[Rendered images with source text]
----

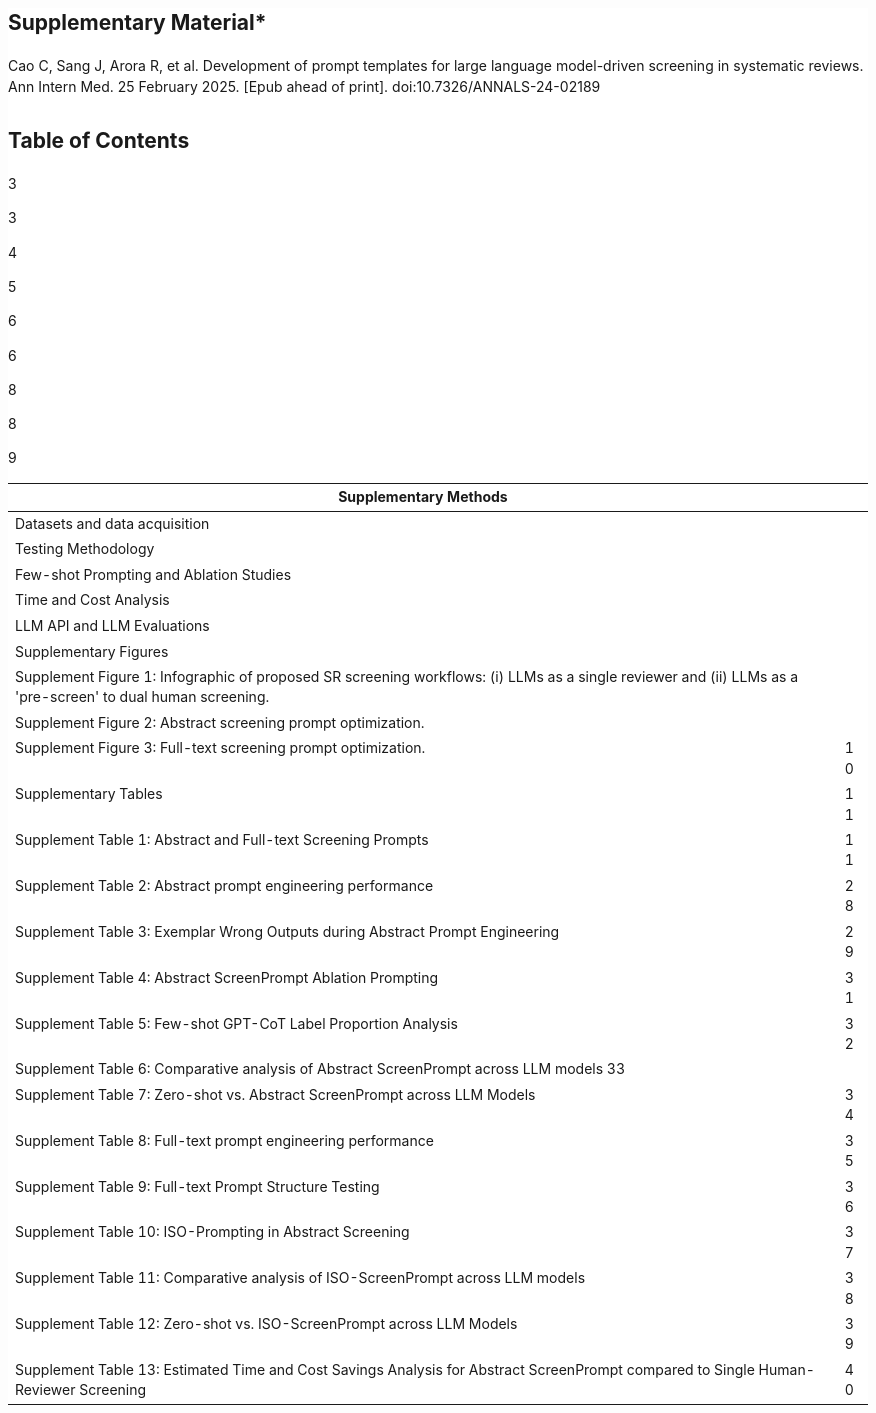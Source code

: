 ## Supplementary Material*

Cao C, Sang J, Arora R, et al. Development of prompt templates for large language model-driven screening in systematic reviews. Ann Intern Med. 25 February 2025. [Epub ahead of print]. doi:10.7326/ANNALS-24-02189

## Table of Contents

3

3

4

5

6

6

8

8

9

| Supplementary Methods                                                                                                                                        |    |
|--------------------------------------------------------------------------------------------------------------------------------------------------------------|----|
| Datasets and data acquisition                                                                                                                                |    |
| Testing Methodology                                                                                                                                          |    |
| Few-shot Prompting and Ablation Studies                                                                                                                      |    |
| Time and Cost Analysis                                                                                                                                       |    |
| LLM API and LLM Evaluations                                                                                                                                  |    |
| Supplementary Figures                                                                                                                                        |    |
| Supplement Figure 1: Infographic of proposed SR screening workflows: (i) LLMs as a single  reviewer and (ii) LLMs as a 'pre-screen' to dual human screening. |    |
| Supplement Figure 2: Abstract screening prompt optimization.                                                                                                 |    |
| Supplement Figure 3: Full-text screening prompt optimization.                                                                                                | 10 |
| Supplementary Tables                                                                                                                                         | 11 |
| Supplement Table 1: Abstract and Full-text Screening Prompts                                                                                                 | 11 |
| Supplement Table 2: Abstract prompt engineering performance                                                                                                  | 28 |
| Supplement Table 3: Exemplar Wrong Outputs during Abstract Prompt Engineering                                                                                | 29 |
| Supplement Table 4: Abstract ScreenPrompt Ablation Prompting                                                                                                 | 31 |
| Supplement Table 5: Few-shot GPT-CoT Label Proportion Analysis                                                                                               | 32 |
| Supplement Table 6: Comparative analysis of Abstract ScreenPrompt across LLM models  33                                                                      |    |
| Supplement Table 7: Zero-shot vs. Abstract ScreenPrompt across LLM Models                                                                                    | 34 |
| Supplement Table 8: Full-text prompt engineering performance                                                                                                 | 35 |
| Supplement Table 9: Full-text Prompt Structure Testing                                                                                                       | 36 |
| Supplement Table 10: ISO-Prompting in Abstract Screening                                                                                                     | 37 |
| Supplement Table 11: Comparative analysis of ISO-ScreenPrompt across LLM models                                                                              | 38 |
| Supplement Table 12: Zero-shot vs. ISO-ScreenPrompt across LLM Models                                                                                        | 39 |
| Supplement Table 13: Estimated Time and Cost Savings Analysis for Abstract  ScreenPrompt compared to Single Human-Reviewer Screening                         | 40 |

----

Word for word, restate the lines above from the line containing "## Supplementary Material*" through the line containing "Figure 3: Full-text", with both included and nothing else.

: ## Supplementary Material*

Cao C, Sang J, Arora R, et al. Development of prompt templates for large language model-driven screening in systematic reviews. Ann Intern Med. 25 February 2025. [Epub ahead of print]. doi:10.7326/ANNALS-24-02189

## Table of Contents

3

3

4

5

6

6

8

8

9

| Supplementary Methods                                                                                                                                        |    |
|--------------------------------------------------------------------------------------------------------------------------------------------------------------|----|
| Datasets and data acquisition                                                                                                                                |    |
| Testing Methodology                                                                                                                                          |    |
| Few-shot Prompting and Ablation Studies                                                                                                                      |    |
| Time and Cost Analysis                                                                                                                                       |    |
| LLM API and LLM Evaluations                                                                                                                                  |    |
| Supplementary Figures                                                                                                                                        |    |
| Supplement Figure 1: Infographic of proposed SR screening workflows: (i) LLMs as a single  reviewer and (ii) LLMs as a 'pre-screen' to dual human screening. |    |
| Supplement Figure 2: Abstract screening prompt optimization.                                                                                                 |    |
| Supplement Figure 3: Full-text screening prompt optimization.                                                                                                | 10 |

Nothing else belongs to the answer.